As for Bhutto’s successor, we know even less about how he died or who was responsible. And what was actually buried in the forecourt of the Faisal Mosque — that too is a mystery, a secret.
This is a land of lies and secrets, the lies we tell ourselves and the secrets we keep from our people. To begin with, even the very narratives of the independence movement were contrived well after the event, with concepts like ‘the ideology of Pakistan’ being promoted by Yahya Khan’s fanatical Information Minister General Sher Ali Khan as late as 1969. In the poisonous era of Ziaul Haq, the wholesale rewriting of the history of this region achieved the seal of completion. As a result, our origins and identities have become confused and lost in a non-historical melange of half-truths and outright lies.
Look at all the blind spots. How did it come about that the very founder of the nation had to suffer for over an hour on a stretcher on the open tarmac of Drigh Road Airbase because no ambulance was there for him? Who were the assassins of Liaquat Ali Khan? Hayat Sherpao? Benazir Bhutto? Akbar Bugti? How did Hassan Nasir die? Or Shaheed Suhrawardy? Or Shahnawaz Bhutto? Or Murtaza Bhutto? Or Saleem Shahzad? One could go on in this refrain forever.
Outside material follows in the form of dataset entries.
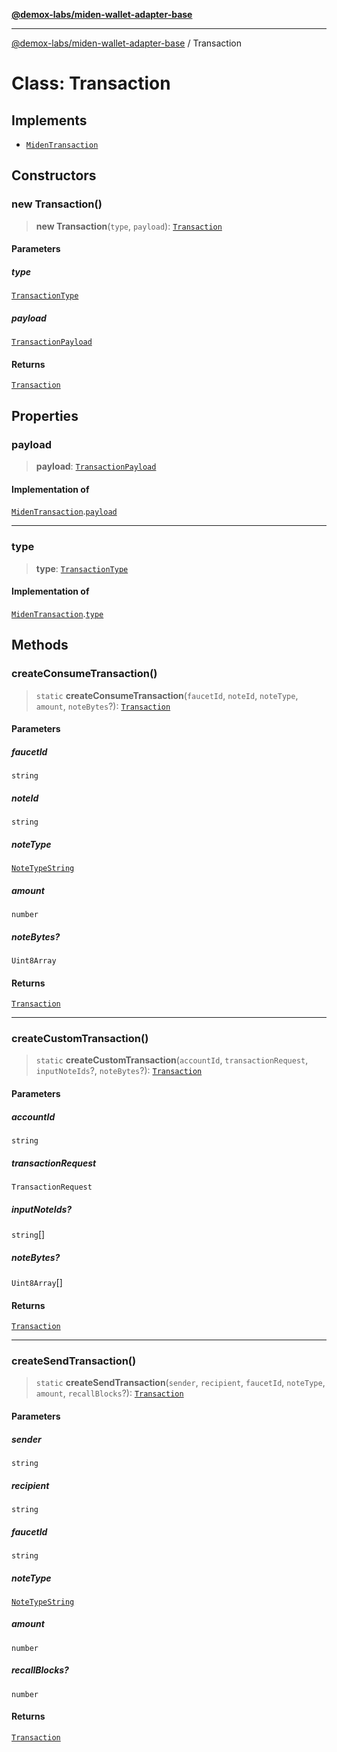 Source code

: [**@demox-labs/miden-wallet-adapter-base**](../README.md)

***

[@demox-labs/miden-wallet-adapter-base](../globals.md) / Transaction

# Class: Transaction

## Implements

- [`MidenTransaction`](../interfaces/MidenTransaction.md)

## Constructors

### new Transaction()

> **new Transaction**(`type`, `payload`): [`Transaction`](Transaction.md)

#### Parameters

##### type

[`TransactionType`](../enumerations/TransactionType.md)

##### payload

[`TransactionPayload`](../type-aliases/TransactionPayload.md)

#### Returns

[`Transaction`](Transaction.md)

## Properties

### payload

> **payload**: [`TransactionPayload`](../type-aliases/TransactionPayload.md)

#### Implementation of

[`MidenTransaction`](../interfaces/MidenTransaction.md).[`payload`](../interfaces/MidenTransaction.md#payload)

***

### type

> **type**: [`TransactionType`](../enumerations/TransactionType.md)

#### Implementation of

[`MidenTransaction`](../interfaces/MidenTransaction.md).[`type`](../interfaces/MidenTransaction.md#type)

## Methods

### createConsumeTransaction()

> `static` **createConsumeTransaction**(`faucetId`, `noteId`, `noteType`, `amount`, `noteBytes`?): [`Transaction`](Transaction.md)

#### Parameters

##### faucetId

`string`

##### noteId

`string`

##### noteType

[`NoteTypeString`](../type-aliases/NoteTypeString.md)

##### amount

`number`

##### noteBytes?

`Uint8Array`

#### Returns

[`Transaction`](Transaction.md)

***

### createCustomTransaction()

> `static` **createCustomTransaction**(`accountId`, `transactionRequest`, `inputNoteIds`?, `noteBytes`?): [`Transaction`](Transaction.md)

#### Parameters

##### accountId

`string`

##### transactionRequest

`TransactionRequest`

##### inputNoteIds?

`string`[]

##### noteBytes?

`Uint8Array`[]

#### Returns

[`Transaction`](Transaction.md)

***

### createSendTransaction()

> `static` **createSendTransaction**(`sender`, `recipient`, `faucetId`, `noteType`, `amount`, `recallBlocks`?): [`Transaction`](Transaction.md)

#### Parameters

##### sender

`string`

##### recipient

`string`

##### faucetId

`string`

##### noteType

[`NoteTypeString`](../type-aliases/NoteTypeString.md)

##### amount

`number`

##### recallBlocks?

`number`

#### Returns

[`Transaction`](Transaction.md)
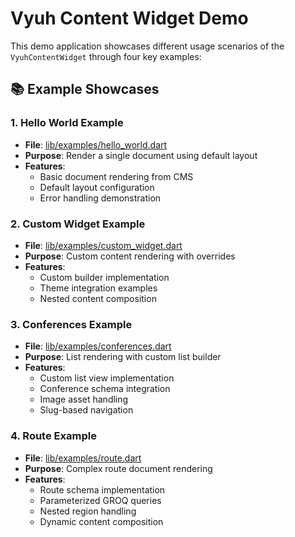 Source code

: # Vyuh Content Widget Demo

This demo application showcases different usage scenarios of the `VyuhContentWidget` through four key examples:

## 📚 Example Showcases

### 1. Hello World Example
- **File**: [lib/examples/hello_world.dart](lib/examples/hello_world.dart)
- **Purpose**: Render a single document using default layout
- **Features**:
  - Basic document rendering from CMS
  - Default layout configuration
  - Error handling demonstration

### 2. Custom Widget Example  
- **File**: [lib/examples/custom_widget.dart](lib/examples/custom_widget.dart)
- **Purpose**: Custom content rendering with overrides
- **Features**:
  - Custom builder implementation
  - Theme integration examples
  - Nested content composition

### 3. Conferences Example
- **File**: [lib/examples/conferences.dart](lib/examples/conferences.dart)
- **Purpose**: List rendering with custom list builder
- **Features**:
  - Custom list view implementation
  - Conference schema integration
  - Image asset handling
  - Slug-based navigation

### 4. Route Example
- **File**: [lib/examples/route.dart](lib/examples/route.dart)
- **Purpose**: Complex route document rendering
- **Features**:
  - Route schema implementation
  - Parameterized GROQ queries
  - Nested region handling
  - Dynamic content composition

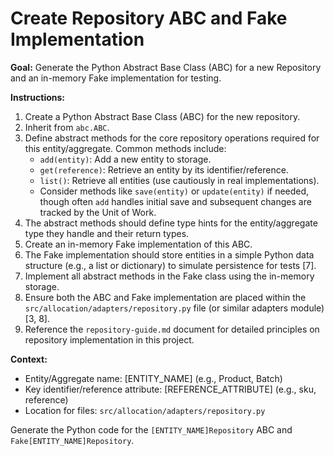 # Create Repository ABC and Fake Implementation

**Goal:** Generate the Python Abstract Base Class (ABC) for a new Repository and an in-memory Fake implementation for testing.

**Instructions:**

1.  Create a Python Abstract Base Class (ABC) for the new repository.
2.  Inherit from `abc.ABC`.
3.  Define abstract methods for the core repository operations required for this entity/aggregate. Common methods include:
    *   `add(entity)`: Add a new entity to storage.
    *   `get(reference)`: Retrieve an entity by its identifier/reference.
    *   `list()`: Retrieve all entities (use cautiously in real implementations).
    *   Consider methods like `save(entity)` or `update(entity)` if needed, though often `add` handles initial save and subsequent changes are tracked by the Unit of Work.
4.  The abstract methods should define type hints for the entity/aggregate type they handle and their return types.
5.  Create an in-memory Fake implementation of this ABC.
6.  The Fake implementation should store entities in a simple Python data structure (e.g., a list or dictionary) to simulate persistence for tests [7].
7.  Implement all abstract methods in the Fake class using the in-memory storage.
8.  Ensure both the ABC and Fake implementation are placed within the `src/allocation/adapters/repository.py` file (or similar adapters module) [3, 8].
9.  Reference the `repository-guide.md` document for detailed principles on repository implementation in this project.

**Context:**

*   Entity/Aggregate name: [ENTITY_NAME] (e.g., Product, Batch)
*   Key identifier/reference attribute: [REFERENCE_ATTRIBUTE] (e.g., sku, reference)
*   Location for files: `src/allocation/adapters/repository.py`

Generate the Python code for the `[ENTITY_NAME]Repository` ABC and `Fake[ENTITY_NAME]Repository`.
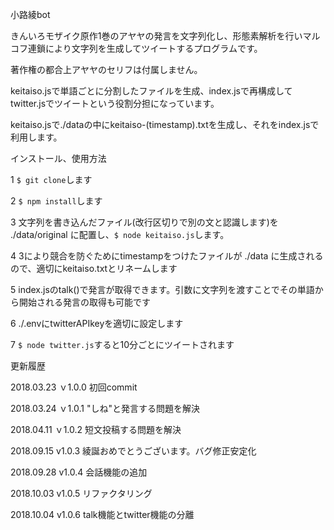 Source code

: 小路綾bot

きんいろモザイク原作1巻のアヤヤの発言を文字列化し、形態素解析を行いマルコフ連鎖により文字列を生成してツイートするプログラムです。  

著作権の都合上アヤヤのセリフは付属しません。   

keitaiso.jsで単語ごとに分割したファイルを生成、index.jsで再構成してtwitter.jsでツイートという役割分担になっています。  

keitaiso.jsで./dataの中にkeitaiso-(timestamp).txtを生成し、それをindex.jsで利用します。  

インストール、使用方法  

1 `$ git clone`します  

2 `$ npm install`します  

3 文字列を書き込んだファイル(改行区切りで別の文と認識します)を ./data/original に配置し、`$ node keitaiso.js`します。  

4 3により競合を防ぐためにtimestampをつけたファイルが ./data に生成されるので、適切にkeitaiso.txtとリネームします  

5 index.jsのtalk()で発言が取得できます。引数に文字列を渡すことでその単語から開始される発言の取得も可能です


6 ./.envにtwitterAPIkeyを適切に設定します  

7 `$ node twitter.js`すると10分ごとにツイートされます　 

更新履歴

2018.03.23  ｖ1.0.0  初回commit

2018.03.24  ｖ1.0.1  "しね"と発言する問題を解決

2018.04.11  ｖ1.0.2  短文投稿する問題を解決

2018.09.15  v1.0.3  綾誕おめでとうございます。バグ修正安定化

2018.09.28  v1.0.4  会話機能の追加

2018.10.03  v1.0.5  リファクタリング

2018.10.04  v1.0.6  talk機能とtwitter機能の分離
The worst examples are the lies we tell ourselves regarding the wars we have fought. We celebrate the 1965 war as a victory, whereas the valour and fighting ability of our officers and men was squandered in defending Lahore and Sialkot when we had set out to conquer Kashmir. Worse still was the 1971 war when, unable to accept the confederal arrangement for which our then largest province had voted, and unwilling to negotiate with them, we unleashed unspeakable violence upon our former nationals and handed over half the country to the Indian army.
The Zia regime spun every kind of confusing fog around the origins and purpose of the so-called jihad in Afghanistan. The Soviet Union, we were told, had this inexplicable thirst for ‘warm waters’ that was driving them southwards to conquer first Afghanistan and then Pakistan. And the Afghan jihad had arisen in ‘spontaneous’ resistance against this. Looking back at what proved to be one of the most fateful decision points in Pakistan’s history, it is doubtful we will ever know the truth about what is now the world’s longest lasting war since the 14th century.
Still further confusion surrounds the sudden eruption from Pakistan into Afghanistan in 1994 of Mullah Mohammad Omar’s Taliban warriors, whose appearance on the historical stage led to untold consequences for Afghanistan, for Pakistan and for the world in general. Our armed forces remain locked into what is clearly a long drawn-out counter-insurrectionary campaign against the Taliban and their allies in Pakistan. Terrorist bands, drawing sustenance from the same sources of ideological inspiration (and funding), have repeatedly blown up and murdered the citizens of Pakistan. They have also launched spectacular terrorist attacks against other countries, one of which was the Mumbai carnage, which upended the peace process between Pakistan and India, throwing years of effort into the trash can. It brought the citizens of this country to the brink of a war that could have led to nuclear annihilation. And yet we are in the dark regarding the true authors of that attack and their objectives.
More recent still is the Osama mystery. Beyond the issue of violation of our sovereignty by the US armed forces, the reality is that the most wanted man in the world was living here among us for nine years. This presumed fugitive enjoyed the ministrations of three (no less) wives, numerous children and assorted servants, etc. Is it plausible that no one spotted one of the world’s most recognisable faces as he moved his substantial entourage to Peshawar, Karachi, Haripur and Abbottabad?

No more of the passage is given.